§ **TASK DETAILS**
Reproduce exactly the span of lines that opens with the line containing "従って正則な中心局所環上では" and closes with the last line of the entries below.

Plain-text document sources:
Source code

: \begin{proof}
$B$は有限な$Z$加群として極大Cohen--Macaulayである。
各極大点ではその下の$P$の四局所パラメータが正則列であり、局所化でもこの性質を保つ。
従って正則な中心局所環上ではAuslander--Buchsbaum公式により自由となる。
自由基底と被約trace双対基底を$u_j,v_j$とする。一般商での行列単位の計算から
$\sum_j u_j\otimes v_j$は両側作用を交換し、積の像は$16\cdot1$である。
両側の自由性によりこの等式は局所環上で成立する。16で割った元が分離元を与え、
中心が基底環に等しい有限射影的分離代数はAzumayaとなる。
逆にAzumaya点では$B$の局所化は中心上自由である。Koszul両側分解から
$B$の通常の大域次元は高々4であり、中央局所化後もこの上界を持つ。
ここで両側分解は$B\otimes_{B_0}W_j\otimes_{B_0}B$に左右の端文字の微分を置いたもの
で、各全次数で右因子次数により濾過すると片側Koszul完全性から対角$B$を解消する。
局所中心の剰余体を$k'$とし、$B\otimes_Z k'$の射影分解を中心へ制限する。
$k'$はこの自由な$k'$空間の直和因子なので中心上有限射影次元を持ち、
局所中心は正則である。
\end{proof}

§ **EXPECTED ANSWER**
従って正則な中心局所環上ではAuslander--Buchsbaum公式により自由となる。
自由基底と被約trace双対基底を$u_j,v_j$とする。一般商での行列単位の計算から
$\sum_j u_j\otimes v_j$は両側作用を交換し、積の像は$16\cdot1$である。
両側の自由性によりこの等式は局所環上で成立する。16で割った元が分離元を与え、
中心が基底環に等しい有限射影的分離代数はAzumayaとなる。
逆にAzumaya点では$B$の局所化は中心上自由である。Koszul両側分解から
$B$の通常の大域次元は高々4であり、中央局所化後もこの上界を持つ。
ここで両側分解は$B\otimes_{B_0}W_j\otimes_{B_0}B$に左右の端文字の微分を置いたもの
で、各全次数で右因子次数により濾過すると片側Koszul完全性から対角$B$を解消する。
局所中心の剰余体を$k'$とし、$B\otimes_Z k'$の射影分解を中心へ制限する。
$k'$はこの自由な$k'$空間の直和因子なので中心上有限射影次元を持ち、
局所中心は正則である。
\end{proof}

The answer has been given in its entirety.